First of all, I must apologize for confusing the situation with a misinterpretation of GLOCK18's post. I thought I read that the copper heat sink was much cooler, but after re-reading it I see that he was saying the light with the copper heat sink was much cooler as the numbers show.

There is no reason why aluminum should perform better than copper in this situation unless either one or more of the metals used to make the heat sinks is not pure or annealed, there are differences in the surface roughness or gap sizes of the interfaces, or there are differences with respect to the use of thermal grease. There may also be differences in the amount of heat being generated in each case due to differences in drive current or Vf of the LEDs. I don't know what the explanation is, but I know that if we apply the Physics of heat transfer to this situation then pure copper must perform better than pure aluminum.

As for jar3ds's question - your intuition is spot on. The addition of the interface between the copper pill and surrounding aluminum heat sink will be detrimental. The larger you make the copper pill, then the greater will be the surface area of the interface with the aluminum heat sink, which will result in better heat transfer. Of course, you also want the two surfaces as smooth as possible and with the smallest possible gap, which should have thermal grease in it. 

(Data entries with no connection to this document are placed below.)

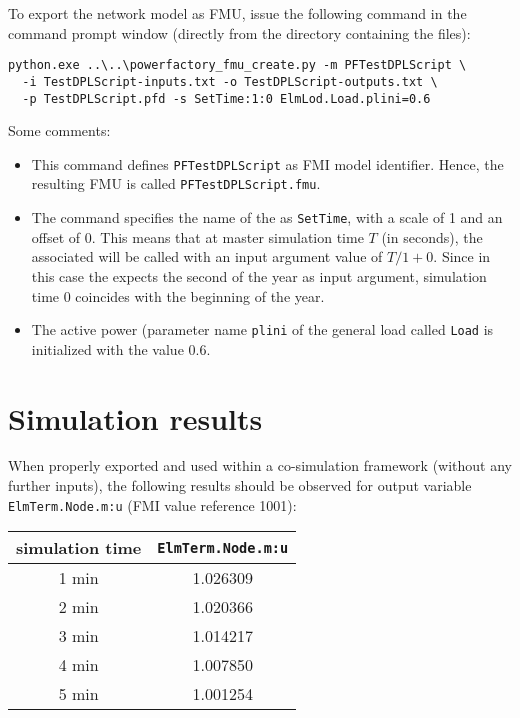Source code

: To export the network model as FMU, issue the following command in the command prompt window (directly from the directory  containing the files):
\begin{verbatim}
python.exe ..\..\powerfactory_fmu_create.py -m PFTestDPLScript \
  -i TestDPLScript-inputs.txt -o TestDPLScript-outputs.txt \
  -p TestDPLScript.pfd -s SetTime:1:0 ElmLod.Load.plini=0.6
\end{verbatim}
Some comments:
\begin{itemize}
  \item This command defines \texttt{PFTestDPLScript} as FMI model identifier.
  Hence, the resulting FMU is called \texttt{PFTestDPLScript.fmu}.
  \item The command specifies the name of the \dplscript as \texttt{SetTime}, with a scale of 1 and an offset of 0.
  This means that at master simulation time $T$ (in seconds), the associated \dplscript will be called with an input argument value of $T/1 + 0$.
  Since in this case the \dplscript expects the second of the year as input argument, simulation time 0 coincides with the beginning of the year.
  \item The active power (parameter name \texttt{plini} of the general load called \texttt{Load} is initialized with the value $0.6$.
\end{itemize}

\section{Simulation results}
\label{sec:examples:results}

When properly exported and used within a co-simulation framework (without any further inputs), the following results should be observed for output variable \texttt{ElmTerm.Node.m:u} (FMI value reference 1001):

\begin{center}
  \begin{tabular}{|c|c|}
    \hline 
    simulation time & \texttt{ElmTerm.Node.m:u} \\ 
    \hline \hline 
    1 min & 1.026309 \\ \hline 
    2 min & 1.020366 \\ \hline 
    3 min & 1.014217 \\ \hline 
    4 min & 1.007850 \\ \hline 
    5 min & 1.001254 \\ \hline 
  \end{tabular} 
\end{center}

In the end though, the differences in performance are probably not worth the extra work and cost. As EngrPaul has pointed out, once steady state is reached each of the lights must dissipate the same amount of heat to the environment. Add to that what Will (wquiles) mentioned about the limiting step being heat transfer to the environment in these higher power builds, and this whole debate of copper vs. aluminum can be seen as rather inconsequential.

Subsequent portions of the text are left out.